Last night I attended the monthly Dorkbot event at the Centre For Life. As usual there were lots of fascinating talks about a range of subjects, from building a virtual model of Newcastle and Gateshead in Second Life to modeling the Tyne & Wear Metro system in real time in Google Earth. Geek cool at it’s very best.

One particular topic was especially interesting. John Coburn and Mike Hirst presented an overview of “Culture Grid”, a project designed to open up data held by museums and archives across the North East. They were interested in what people might be able to come up with given free reign to search through what data has been made available so far.

My interest was piqued.

So this morning I fired up PHP and pointed it at the Culture Grid API. Easy stuff really, Culture Grid uses an SRU mapping over Apache SOLR so it’s all fluffy and standards compliant. Only… no. Things are never that straightforward.

The first problem is a woefully bad set of documentation. There’s a single PDF that essentially just lists the available fields that the API can return. A couple of example URLs are included, but they’re obvious. That’s all the help you’re going to get. There are no code samples, no libraries for common languages, and apparently no forum or community to turn to to access what’s been worked out so far. Admittedly the service is very new so there’s been little time to build up any following, so perhaps that’s forgivable at this stage in the project.

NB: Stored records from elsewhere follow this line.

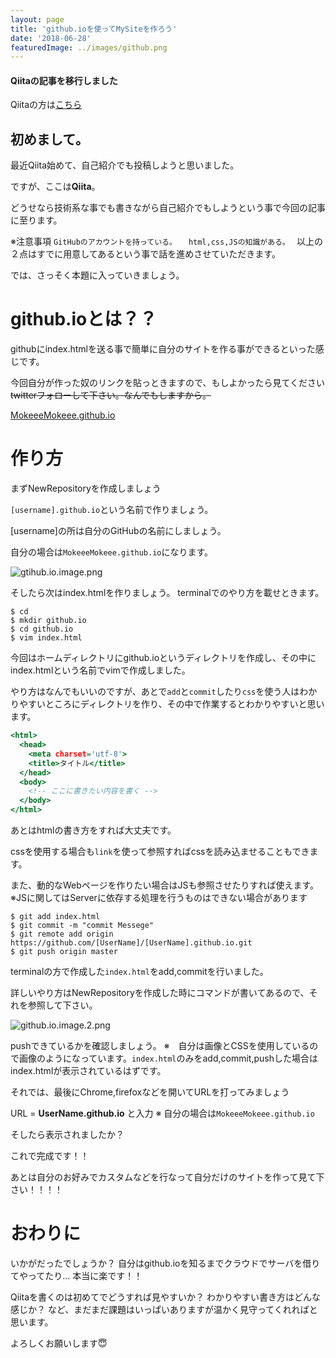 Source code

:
 ```yaml
---
layout: page
title: 'github.ioを使ってMySiteを作ろう'
date: '2018-06-28'
featuredImage: ../images/github.png
---
```


#### Qiitaの記事を移行しました
Qiitaの方は[こちら](https://qiita.com/MokeeeMokeee/items/4b33691b829aaf119bbf)

## 初めまして。

最近Qiita始めて、自己紹介でも投稿しようと思いました。

ですが、ここは**Qiita**。

どうせなら技術系な事でも書きながら自己紹介でもしようという事で今回の記事に至ります。

※注意事項
`GitHubのアカウントを持っている。
　html,css,JSの知識がある。
`
以上の２点はすでに用意してあるという事で話を進めさせていただきます。

では、さっそく本題に入っていきましょう。

# github.ioとは？？
githubにindex.htmlを送る事で簡単に自分のサイトを作る事ができるといった感じです。

今回自分が作った奴のリンクを貼っときますので、もしよかったら見てください
~~twitterフォローして下さい。なんでもしますから。~~

[MokeeeMokeee.github.io](https://mokeeemokeee.github.io)

# 作り方
まずNewRepositoryを作成しましょう

`[username].github.io`という名前で作りましょう。

[username]の所は自分のGitHubの名前にしましょう。

自分の場合は`MokeeeMokeee.github.io`になります。

![gtihub.io.image.png](https://qiita-image-store.s3.amazonaws.com/0/261479/2f41156f-ffb4-bdb5-5a5b-96f290897ea7.png)


そしたら次はindex.htmlを作りましょう。
terminalでのやり方を載せときます。

```bash:title=terminal
$ cd
$ mkdir github.io
$ cd github.io
$ vim index.html
```
今回はホームディレクトリにgithub.ioというディレクトリを作成し、その中にindex.htmlという名前でvimで作成しました。

やり方はなんでもいいのですが、あとで`add`と`commit`したり`css`を使う人はわかりやすいところにディレクトリを作り、その中で作業するとわかりやすいと思います。

```html:title=index.html
<html>
  <head>
    <meta charset='utf-8'>
    <title>タイトル</title>
  </head>
  <body>
    <!-- ここに書きたい内容を書く -->
  </body>
</html>
```

あとはhtmlの書き方をすれば大丈夫です。

cssを使用する場合も`link`を使って参照すればcssを読み込ませることもできます。

また、動的なWebページを作りたい場合はJSも参照させたりすれば使えます。
※JSに関してはServerに依存する処理を行うものはできない場合があります

```bash:title=terminal
$ git add index.html
$ git commit -m "commit Messege"
$ git remote add origin https://github.com/[UserName]/[UserName].github.io.git
$ git push origin master
```

terminalの方で作成した`index.html`をadd,commitを行いました。

詳しいやり方はNewRepositoryを作成した時にコマンドが書いてあるので、それを参照して下さい。

![github.io.image.2.png](https://qiita-image-store.s3.amazonaws.com/0/261479/b4733a58-4fb8-51ee-0150-cf04923b5746.png)

pushできているかを確認しましょう。
※　自分は画像とCSSを使用しているので画像のようになっています。`index.html`のみをadd,commit,pushした場合はindex.htmlが表示されているはずです。

それでは、最後にChrome,firefoxなどを開いてURLを打ってみましょう

URL = **UserName.github.io** と入力
※ 自分の場合は`MokeeeMokeee.github.io`

そしたら表示されましたか？

これで完成です！！

あとは自分のお好みでカスタムなどを行なって自分だけのサイトを作って見て下さい！！！！

# おわりに
いかがだったでしょうか？
自分はgithub.ioを知るまでクラウドでサーバを借りてやってたり...
本当に楽です！！

Qiitaを書くのは初めてでどうすれば見やすいか？
わかりやすい書き方はどんな感じか？
など、まだまだ課題はいっぱいありますが温かく見守ってくれればと思います。

よろしくお願いします:innocent:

That wouldn’t be such an issue if the data that’s returned by the service worked with the tools we have available. The XML returned by Culture Grid won’t parse with LIBXML (eg PHP’s SimpleXML wrapper). This is a significant problem for anyone either relatively new to coding or who doesn’t want to dedicate a some amount of time to coding something that will work with it. It is accessible in a very basic way by stripping out the “:” namespace separator in all the XML tags, but the resulting XML tree isn’t very useful either. The API accepts an XSL stylesheet, so it should be possible to write a set of transformations that will massage what comes out into something that can be parsed by PHP, but that’s not going to be much fun.

I think it’s unlikely anyone is going to bother unless they can think of something that’s important to them. Playing with the data just isn’t going to happen unless it’s presented in a better format to start with. As it is, because I’m interested in using the data, I’ve cobbled together some code to parse one of the examples into a standard PHP array; http://www.usrlab.com/code/culturegrid.phps . Note that this is a very rough and ready script. It’ll need a lot of work before it’s actually usable. Feel free to build on it.

This case highlights the biggest problem facing all Open Data initiatives. If the data isn’t in a format that someone can easily access then it’s going to lie fallow, unused and unexplored. As part of Compare The Members I’ve seen lots of mashups that use some of the data sets opened up by the government as part of the push towards a move transparent government. It’s notable that the more accessible the data is, regardless of how interesting or controversial it is, the more people will make something out of it. Ease of access is paramount.